Recorded data:
# # # # #

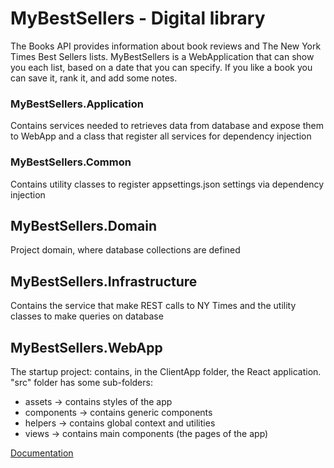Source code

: 
# MyBestSellers - Digital library

The Books API provides information about book reviews and The New York Times Best Sellers lists. MyBestSellers is a WebApplication that can show you each list, based on a date that you can specify. If you like a book you can save it, rank it, and add some notes.
### MyBestSellers.Application
Contains services needed to retrieves data from database and expose them to WebApp and a class that register all services for dependency injection

### MyBestSellers.Common
Contains utility classes to register appsettings.json settings via dependency injection 

## MyBestSellers.Domain
Project domain, where database collections are defined

## MyBestSellers.Infrastructure
Contains the service that make REST calls to NY Times and the utility classes to make queries on database

## MyBestSellers.WebApp
The startup project: contains, in the ClientApp folder, the React application. 
"src" folder has some sub-folders:
- assets → contains styles of the app
- components → contains generic components
- helpers → contains global context and utilities
- views → contains main components (the pages of the app)


[Documentation](https://docs.google.com/document/d/1qIguqPaVFa8e87m96mzDuF_hMD1U1YjrNFKfECpfdMU/edit?usp=sharing)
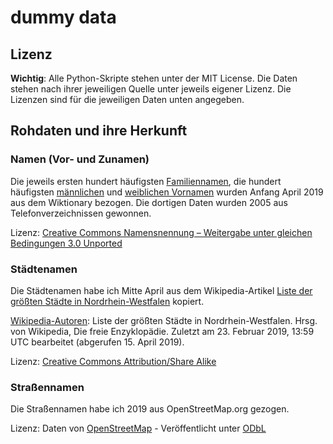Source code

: # dummy data

## Lizenz

**Wichtig**: Alle Python-Skripte stehen unter der MIT License. Die Daten stehen nach ihrer jeweiligen Quelle unter jeweils eigener Lizenz. Die Lizenzen sind für die jeweiligen Daten unten angegeben.

## Rohdaten und ihre Herkunft

### Namen (Vor- und Zunamen)

Die jeweils ersten hundert häufigsten [Familiennamen](https://de.wiktionary.org/wiki/Verzeichnis:Deutsch/Namen/die_häufigsten_Nachnamen_Deutschlands), die hundert häufigsten [männlichen](https://de.wiktionary.org/wiki/Verzeichnis:Deutsch/Namen/die_häufigsten_männlichen_Vornamen_Deutschlands) und [weiblichen Vornamen](https://de.wiktionary.org/wiki/Verzeichnis:Deutsch/Namen/die_häufigsten_weiblichen_Vornamen_Deutschlands) wurden Anfang April 2019 aus dem Wiktionary bezogen. Die dortigen Daten wurden 2005 aus Telefonverzeichnissen gewonnen.

Lizenz: [Creative Commons Namensnennung – Weitergabe unter gleichen Bedingungen 3.0 Unported](https://creativecommons.org/licenses/by-sa/3.0/deed.de)

### Städtenamen

Die Städtenamen habe ich Mitte April aus dem Wikipedia-Artikel [Liste der größten Städte in Nordrhein-Westfalen](https://de.wikipedia.org/wiki/Liste_der_größten_Städte_in_Nordrhein-Westfalen) kopiert.

[Wikipedia-Autoren](https://de.wikipedia.org/w/index.php?title=Liste_der_größten_Städte_in_Nordrhein-Westfalen&action=history): Liste der größten Städte in Nordrhein-Westfalen. Hrsg. von Wikipedia, Die freie Enzyklopädie. Zuletzt am 23. Februar 2019, 13:59 UTC bearbeitet  (abgerufen 15. April 2019).

Lizenz: [Creative Commons Attribution/Share Alike](https://de.wikipedia.org/wiki/Wikipedia:Lizenzbestimmungen_Commons_Attribution-ShareAlike_3.0_Unported)

### Straßennamen

Die Straßennamen habe ich 2019 aus OpenStreetMap.org gezogen. 

Lizenz: Daten von <a href="http://www.openstreetmap.org/">OpenStreetMap</a> - Veröffentlicht unter <a href="http://opendatacommons.org/licenses/odbl/">ODbL</a>
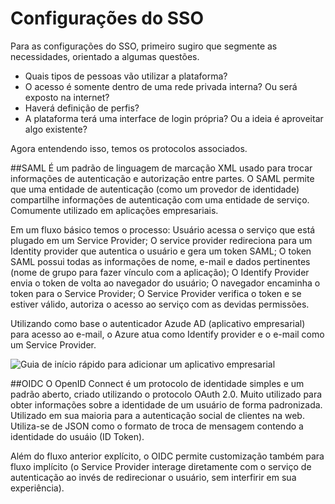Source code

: # Configurações do SSO

Para as configurações do SSO, primeiro sugiro que segmente as necessidades, orientado a algumas questões.
- Quais tipos de pessoas vão utilizar a plataforma?
- O acesso é somente dentro de uma rede privada interna? Ou será exposto na internet?
- Haverá definição de perfis?
- A plataforma terá uma interface de login própria? Ou a ideia é aproveitar algo existente?

Agora entendendo isso, temos os protocolos associados.

##SAML
É um padrão de linguagem de marcação XML usado para trocar informações de autenticação e autorização entre partes. O SAML permite que uma entidade de autenticação (como um provedor de identidade) compartilhe informações de autenticação com uma entidade de serviço. Comumente utilizado em aplicações empresariais.

Em um fluxo básico temos o processo:
Usuário acessa o serviço que está plugado em um Service Provider;
O service provider redireciona para um Identity provider que autentica o usuário e gera um token SAML;
O token SAML possui todas as informações de nome, e-mail e dados pertinentes (nome de grupo para fazer vínculo com a aplicação);
O Identify Provider envia o token de volta ao navegador do usuário;
O navegador encaminha o token para o Service Provider;
O Service Provider verifica o token e se estiver válido, autoriza o acesso ao serviço com as devidas permissões.

Utilizando como base o autenticador Azude AD (aplicativo empresarial) para acesso ao e-mail, o Azure atua como Identify provider e o e-mail como um Service Provider. 

![Guia de início rápido para adicionar um aplicativo empresarial](https://learn.microsoft.com/pt-br/entra/identity/enterprise-apps/add-application-portal)


##OIDC
O OpenID Connect é um protocolo de identidade simples e um padrão aberto, criado utilizando o protocolo OAuth 2.0. Muito utilizado para obter informações sobre a identidade de um usuário de forma padronizada. Utilizado em sua maioria para a autenticação social de clientes na web. Utiliza-se de JSON como o formato de troca de mensagem contendo a identidade do usuáio (ID Token). 

Além do fluxo anterior explícito, o OIDC permite customização também para fluxo implícito (o Service Provider interage diretamente com o serviço de autenticação ao invés de redirecionar o usuário, sem interfirir em sua experiência). 
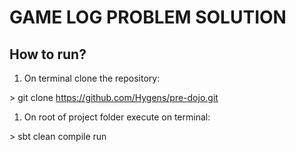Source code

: # GAME LOG PROBLEM SOLUTION

## How to run?

1) On terminal clone the repository:
   
\> git clone https://github.com/Hygens/pre-dojo.git

1) On root of project folder execute on terminal:
   
\> sbt clean compile run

# # # # #

▸ **Task description**
Only the lines containing the word "serviço" should be returned from the data above.

▸ **Response**
É um padrão de linguagem de marcação XML usado para trocar informações de autenticação e autorização entre partes. O SAML permite que uma entidade de autenticação (como um provedor de identidade) compartilhe informações de autenticação com uma entidade de serviço. Comumente utilizado em aplicações empresariais.
Usuário acessa o serviço que está plugado em um Service Provider;
O Service Provider verifica o token e se estiver válido, autoriza o acesso ao serviço com as devidas permissões.
Além do fluxo anterior explícito, o OIDC permite customização também para fluxo implícito (o Service Provider interage diretamente com o serviço de autenticação ao invés de redirecionar o usuário, sem interfirir em sua experiência). 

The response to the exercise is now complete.